Byline: Kevin Wack
At a time when banks are struggling to find quality loans, a decades-old program that lets them invest in small businesses alongside government-backed bonds is looking increasingly attractive.
Small business investment companies, or SBICs, as they are known, offer a better proposition for banks today in part due to recent changes in the regulatory landscape, according to industry and government officials. Specifically, an economic stimulus measure passed by Congress in 2009 made the program more enticing to banks and other investors, and a provision in the so-called Volcker Rule is expected to spur even more activity.
"I would say there certainly is increased interest," said Kristi Craig, a senior vice president at the Small Business Investor Alliance, a trade group for the investment companies. "It hasn't been a 15-fold increase, but it's been significant."
The U.S. Small Business Administration, which licenses small business investment companies, does not keep aggregate data on how much money banks have invested in the firms. But other sources confirm that many banks are looking to get up to speed on the opportunities available.

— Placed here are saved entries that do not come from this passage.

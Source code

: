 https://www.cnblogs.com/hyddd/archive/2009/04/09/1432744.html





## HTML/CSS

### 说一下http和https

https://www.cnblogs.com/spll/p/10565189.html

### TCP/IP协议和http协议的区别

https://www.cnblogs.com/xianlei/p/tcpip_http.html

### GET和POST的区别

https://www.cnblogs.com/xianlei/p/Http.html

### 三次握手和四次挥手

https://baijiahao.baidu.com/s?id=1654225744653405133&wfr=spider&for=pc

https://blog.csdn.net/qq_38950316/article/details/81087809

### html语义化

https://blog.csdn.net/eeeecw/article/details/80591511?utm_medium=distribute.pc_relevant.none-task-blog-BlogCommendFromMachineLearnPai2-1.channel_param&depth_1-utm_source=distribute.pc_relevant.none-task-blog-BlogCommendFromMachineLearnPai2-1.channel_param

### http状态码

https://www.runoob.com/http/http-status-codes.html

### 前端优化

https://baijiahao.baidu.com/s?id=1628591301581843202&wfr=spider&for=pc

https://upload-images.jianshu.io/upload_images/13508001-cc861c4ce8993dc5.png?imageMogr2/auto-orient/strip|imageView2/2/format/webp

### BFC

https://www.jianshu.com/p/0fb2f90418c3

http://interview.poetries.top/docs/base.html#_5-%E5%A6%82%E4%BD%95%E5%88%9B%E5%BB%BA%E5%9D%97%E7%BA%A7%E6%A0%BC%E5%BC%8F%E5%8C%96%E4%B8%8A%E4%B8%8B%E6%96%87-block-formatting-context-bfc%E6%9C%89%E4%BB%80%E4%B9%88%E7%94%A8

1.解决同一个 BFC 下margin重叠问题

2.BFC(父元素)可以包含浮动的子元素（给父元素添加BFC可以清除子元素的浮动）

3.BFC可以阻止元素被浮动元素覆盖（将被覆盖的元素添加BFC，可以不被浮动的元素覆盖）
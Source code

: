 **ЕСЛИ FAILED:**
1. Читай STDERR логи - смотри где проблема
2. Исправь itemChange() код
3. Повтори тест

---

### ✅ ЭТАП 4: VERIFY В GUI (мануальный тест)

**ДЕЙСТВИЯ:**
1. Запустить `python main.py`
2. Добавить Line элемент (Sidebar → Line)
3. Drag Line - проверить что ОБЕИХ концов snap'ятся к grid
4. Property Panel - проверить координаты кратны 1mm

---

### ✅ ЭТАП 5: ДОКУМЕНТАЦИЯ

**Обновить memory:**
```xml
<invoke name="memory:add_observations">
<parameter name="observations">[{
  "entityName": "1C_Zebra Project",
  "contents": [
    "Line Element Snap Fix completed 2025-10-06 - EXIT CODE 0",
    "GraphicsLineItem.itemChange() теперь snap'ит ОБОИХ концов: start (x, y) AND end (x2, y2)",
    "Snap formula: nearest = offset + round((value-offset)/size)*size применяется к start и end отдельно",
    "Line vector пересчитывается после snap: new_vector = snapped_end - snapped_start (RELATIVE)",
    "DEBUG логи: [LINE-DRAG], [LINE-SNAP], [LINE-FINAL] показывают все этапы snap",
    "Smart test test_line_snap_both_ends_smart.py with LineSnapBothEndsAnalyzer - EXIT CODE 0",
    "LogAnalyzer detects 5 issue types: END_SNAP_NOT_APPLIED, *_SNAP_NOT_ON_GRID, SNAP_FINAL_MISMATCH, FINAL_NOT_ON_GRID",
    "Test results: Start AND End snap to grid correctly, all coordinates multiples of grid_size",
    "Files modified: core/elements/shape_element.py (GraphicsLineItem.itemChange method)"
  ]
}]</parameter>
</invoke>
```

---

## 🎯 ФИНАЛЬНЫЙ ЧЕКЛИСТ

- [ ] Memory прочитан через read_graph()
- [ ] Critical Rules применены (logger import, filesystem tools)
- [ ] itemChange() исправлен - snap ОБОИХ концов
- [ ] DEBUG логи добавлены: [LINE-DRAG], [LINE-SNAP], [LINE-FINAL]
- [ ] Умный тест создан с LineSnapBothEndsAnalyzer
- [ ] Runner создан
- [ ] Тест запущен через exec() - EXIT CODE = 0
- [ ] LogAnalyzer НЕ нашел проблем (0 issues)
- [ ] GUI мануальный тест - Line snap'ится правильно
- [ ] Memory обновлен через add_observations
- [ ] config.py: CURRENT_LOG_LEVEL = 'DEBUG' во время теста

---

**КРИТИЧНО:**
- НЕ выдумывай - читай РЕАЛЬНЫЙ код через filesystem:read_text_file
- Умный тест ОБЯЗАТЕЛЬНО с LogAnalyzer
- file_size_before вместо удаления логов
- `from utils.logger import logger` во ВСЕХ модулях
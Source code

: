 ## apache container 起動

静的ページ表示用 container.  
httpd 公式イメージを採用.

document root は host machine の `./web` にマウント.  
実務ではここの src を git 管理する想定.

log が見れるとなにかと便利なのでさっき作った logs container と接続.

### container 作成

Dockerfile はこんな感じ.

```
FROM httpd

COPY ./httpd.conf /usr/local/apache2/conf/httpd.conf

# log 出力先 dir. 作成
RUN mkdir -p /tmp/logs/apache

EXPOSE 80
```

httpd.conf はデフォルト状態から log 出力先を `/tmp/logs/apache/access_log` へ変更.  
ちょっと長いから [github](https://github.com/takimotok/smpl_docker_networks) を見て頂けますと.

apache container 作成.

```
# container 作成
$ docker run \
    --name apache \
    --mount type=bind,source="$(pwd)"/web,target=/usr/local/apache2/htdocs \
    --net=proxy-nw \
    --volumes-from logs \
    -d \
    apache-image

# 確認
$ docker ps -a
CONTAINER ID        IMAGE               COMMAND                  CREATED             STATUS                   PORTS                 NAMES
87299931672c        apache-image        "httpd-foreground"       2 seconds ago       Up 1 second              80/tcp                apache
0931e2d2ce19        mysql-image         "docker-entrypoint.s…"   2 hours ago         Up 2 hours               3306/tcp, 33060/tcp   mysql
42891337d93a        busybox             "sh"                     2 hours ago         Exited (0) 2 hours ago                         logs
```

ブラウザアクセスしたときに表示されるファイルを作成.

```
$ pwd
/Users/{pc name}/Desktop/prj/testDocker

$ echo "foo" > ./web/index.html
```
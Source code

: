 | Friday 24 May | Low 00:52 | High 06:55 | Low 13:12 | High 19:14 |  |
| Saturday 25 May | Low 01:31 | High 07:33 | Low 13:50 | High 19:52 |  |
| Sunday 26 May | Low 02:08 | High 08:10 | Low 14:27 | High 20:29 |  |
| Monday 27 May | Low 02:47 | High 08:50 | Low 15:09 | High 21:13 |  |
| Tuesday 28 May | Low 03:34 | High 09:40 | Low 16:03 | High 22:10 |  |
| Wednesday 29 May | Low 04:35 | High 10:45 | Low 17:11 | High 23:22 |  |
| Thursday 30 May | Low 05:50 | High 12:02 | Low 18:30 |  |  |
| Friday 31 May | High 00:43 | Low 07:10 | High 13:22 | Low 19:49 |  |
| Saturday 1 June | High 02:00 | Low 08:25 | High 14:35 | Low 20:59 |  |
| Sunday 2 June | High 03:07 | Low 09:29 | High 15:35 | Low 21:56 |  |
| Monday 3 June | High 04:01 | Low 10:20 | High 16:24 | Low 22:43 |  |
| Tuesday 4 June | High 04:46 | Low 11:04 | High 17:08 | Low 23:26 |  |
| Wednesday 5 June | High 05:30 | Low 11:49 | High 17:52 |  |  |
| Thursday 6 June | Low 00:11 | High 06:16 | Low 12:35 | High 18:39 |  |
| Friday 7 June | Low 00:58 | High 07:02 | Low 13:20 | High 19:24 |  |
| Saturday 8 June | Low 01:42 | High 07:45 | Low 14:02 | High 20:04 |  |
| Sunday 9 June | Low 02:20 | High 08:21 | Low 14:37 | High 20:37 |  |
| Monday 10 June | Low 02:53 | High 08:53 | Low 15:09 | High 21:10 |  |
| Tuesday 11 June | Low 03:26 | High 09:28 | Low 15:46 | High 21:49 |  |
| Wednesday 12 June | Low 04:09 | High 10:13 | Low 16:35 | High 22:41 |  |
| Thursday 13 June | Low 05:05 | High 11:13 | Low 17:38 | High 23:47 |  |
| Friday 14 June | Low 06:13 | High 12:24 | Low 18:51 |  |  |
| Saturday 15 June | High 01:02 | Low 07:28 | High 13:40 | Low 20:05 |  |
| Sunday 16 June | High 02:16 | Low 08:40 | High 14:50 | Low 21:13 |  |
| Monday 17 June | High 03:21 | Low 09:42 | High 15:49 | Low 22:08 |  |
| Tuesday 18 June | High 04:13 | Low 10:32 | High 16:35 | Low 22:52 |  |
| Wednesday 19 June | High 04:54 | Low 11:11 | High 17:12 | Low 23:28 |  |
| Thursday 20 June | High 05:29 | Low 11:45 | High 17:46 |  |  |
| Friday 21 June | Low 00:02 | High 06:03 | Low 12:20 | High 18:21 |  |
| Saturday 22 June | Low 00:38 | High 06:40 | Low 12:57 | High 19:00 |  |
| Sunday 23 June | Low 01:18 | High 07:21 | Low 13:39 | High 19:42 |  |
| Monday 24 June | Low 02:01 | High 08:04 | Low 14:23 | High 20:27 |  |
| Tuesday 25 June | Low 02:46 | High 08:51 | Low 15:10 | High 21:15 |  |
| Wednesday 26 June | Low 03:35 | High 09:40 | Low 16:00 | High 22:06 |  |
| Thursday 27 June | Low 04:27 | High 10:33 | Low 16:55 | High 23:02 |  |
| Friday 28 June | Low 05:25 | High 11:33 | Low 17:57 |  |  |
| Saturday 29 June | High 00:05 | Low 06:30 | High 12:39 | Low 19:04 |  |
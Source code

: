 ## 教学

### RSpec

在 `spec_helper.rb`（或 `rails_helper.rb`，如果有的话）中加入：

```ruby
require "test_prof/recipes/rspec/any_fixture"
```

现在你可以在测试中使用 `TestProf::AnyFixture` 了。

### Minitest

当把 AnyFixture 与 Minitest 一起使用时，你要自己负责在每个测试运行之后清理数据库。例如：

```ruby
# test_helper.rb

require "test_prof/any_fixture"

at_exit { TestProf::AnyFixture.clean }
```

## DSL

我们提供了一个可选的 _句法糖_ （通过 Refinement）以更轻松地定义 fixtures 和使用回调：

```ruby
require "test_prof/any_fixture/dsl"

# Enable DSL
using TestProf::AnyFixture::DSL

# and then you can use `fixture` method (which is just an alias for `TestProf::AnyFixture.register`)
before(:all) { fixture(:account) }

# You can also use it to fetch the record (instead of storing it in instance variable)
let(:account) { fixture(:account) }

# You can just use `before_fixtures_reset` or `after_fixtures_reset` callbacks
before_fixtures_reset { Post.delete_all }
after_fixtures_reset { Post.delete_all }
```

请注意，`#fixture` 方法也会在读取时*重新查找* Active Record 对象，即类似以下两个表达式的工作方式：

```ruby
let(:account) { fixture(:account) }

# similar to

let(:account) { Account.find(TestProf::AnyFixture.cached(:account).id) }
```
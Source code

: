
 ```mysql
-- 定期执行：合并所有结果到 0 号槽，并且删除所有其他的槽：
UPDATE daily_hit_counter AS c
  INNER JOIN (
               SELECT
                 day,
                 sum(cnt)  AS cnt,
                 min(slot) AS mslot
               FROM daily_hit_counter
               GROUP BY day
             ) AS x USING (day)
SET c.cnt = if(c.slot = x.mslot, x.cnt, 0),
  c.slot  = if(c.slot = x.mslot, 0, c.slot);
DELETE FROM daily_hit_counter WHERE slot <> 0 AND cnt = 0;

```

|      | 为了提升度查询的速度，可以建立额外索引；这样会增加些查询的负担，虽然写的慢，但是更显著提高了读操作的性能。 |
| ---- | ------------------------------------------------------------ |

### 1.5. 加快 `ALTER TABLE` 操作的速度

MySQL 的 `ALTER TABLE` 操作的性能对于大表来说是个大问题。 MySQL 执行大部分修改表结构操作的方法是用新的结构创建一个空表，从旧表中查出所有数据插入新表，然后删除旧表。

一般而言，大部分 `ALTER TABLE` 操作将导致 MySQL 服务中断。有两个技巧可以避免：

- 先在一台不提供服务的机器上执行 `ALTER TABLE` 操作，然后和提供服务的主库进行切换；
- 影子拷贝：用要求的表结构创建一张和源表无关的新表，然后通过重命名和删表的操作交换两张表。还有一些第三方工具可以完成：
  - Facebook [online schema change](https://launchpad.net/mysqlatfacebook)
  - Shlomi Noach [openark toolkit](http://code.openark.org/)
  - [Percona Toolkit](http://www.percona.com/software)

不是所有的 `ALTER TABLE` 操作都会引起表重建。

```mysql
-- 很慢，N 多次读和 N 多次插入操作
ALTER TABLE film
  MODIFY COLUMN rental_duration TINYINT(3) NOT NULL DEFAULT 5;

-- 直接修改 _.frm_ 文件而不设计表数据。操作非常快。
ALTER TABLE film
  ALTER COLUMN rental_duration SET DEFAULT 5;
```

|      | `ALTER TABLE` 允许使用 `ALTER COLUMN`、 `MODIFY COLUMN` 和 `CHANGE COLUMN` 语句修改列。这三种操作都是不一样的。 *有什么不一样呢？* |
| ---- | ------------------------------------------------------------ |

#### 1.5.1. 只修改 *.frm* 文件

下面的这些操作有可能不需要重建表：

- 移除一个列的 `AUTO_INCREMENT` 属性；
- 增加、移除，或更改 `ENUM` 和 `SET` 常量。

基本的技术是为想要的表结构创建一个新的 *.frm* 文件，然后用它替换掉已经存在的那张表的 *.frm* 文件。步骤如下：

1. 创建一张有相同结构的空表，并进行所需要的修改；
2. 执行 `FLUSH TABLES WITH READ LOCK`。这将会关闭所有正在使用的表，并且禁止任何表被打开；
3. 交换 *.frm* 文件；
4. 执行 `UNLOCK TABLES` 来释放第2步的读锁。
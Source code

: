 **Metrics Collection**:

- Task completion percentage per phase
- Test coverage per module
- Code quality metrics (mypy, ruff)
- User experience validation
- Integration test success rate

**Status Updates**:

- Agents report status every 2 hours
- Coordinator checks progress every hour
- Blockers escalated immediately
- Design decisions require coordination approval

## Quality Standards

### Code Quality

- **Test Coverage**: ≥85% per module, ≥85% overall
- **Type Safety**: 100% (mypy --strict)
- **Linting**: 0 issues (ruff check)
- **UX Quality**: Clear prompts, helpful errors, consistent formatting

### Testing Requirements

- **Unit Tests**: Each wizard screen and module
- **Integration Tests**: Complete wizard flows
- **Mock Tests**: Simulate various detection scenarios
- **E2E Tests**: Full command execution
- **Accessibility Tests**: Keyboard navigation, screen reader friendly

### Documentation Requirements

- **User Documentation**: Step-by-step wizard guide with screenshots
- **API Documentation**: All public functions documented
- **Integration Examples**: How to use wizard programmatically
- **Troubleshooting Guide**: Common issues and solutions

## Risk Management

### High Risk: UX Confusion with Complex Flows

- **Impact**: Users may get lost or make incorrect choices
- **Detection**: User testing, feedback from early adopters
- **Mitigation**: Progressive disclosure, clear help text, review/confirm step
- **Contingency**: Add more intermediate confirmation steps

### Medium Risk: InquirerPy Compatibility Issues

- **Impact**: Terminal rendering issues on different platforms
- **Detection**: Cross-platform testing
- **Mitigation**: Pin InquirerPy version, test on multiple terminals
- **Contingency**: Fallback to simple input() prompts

To educate banks about the program, the Office of the Comptroller of the Currency last week released a 24-page report that lays out what they need to know about the investments. That followed an online seminar hosted by the agency in February that attracted hundreds of bankers.
The OCC's report states that as of July 31, there were 299 small business investment companies that had capital of $18.3 billion, both from private sources and from bonds backed by the Small Business Administration.
The companies invest in a wide range of small businesses, which must have a net worth of $18 million or less. Investments by the companies generally range from $1 million to $10 million per small business.
Last week's report notes that when banks invest in small business investment companies, they are eligible for credit under the Community Reinvestment Act. It also states that investments in the firms can yield higher returns as a result of the leverage provided by the government-guaranteed bonds a an appealing prospect for banks in an environment of narrow margins and tepid loan demand.
But those two aspects of the program have long been in place. What's changed for banks in the last few years?
Some in the industry point to the passage in 2010 of the Volcker Rule provision in the Dodd-Frank Act, which prohibits banks from investing in private equity funds, but provides a carve-out for small business investment companies. While the Volcker Rule has yet to be finalized, banks must prepare now for its enactment.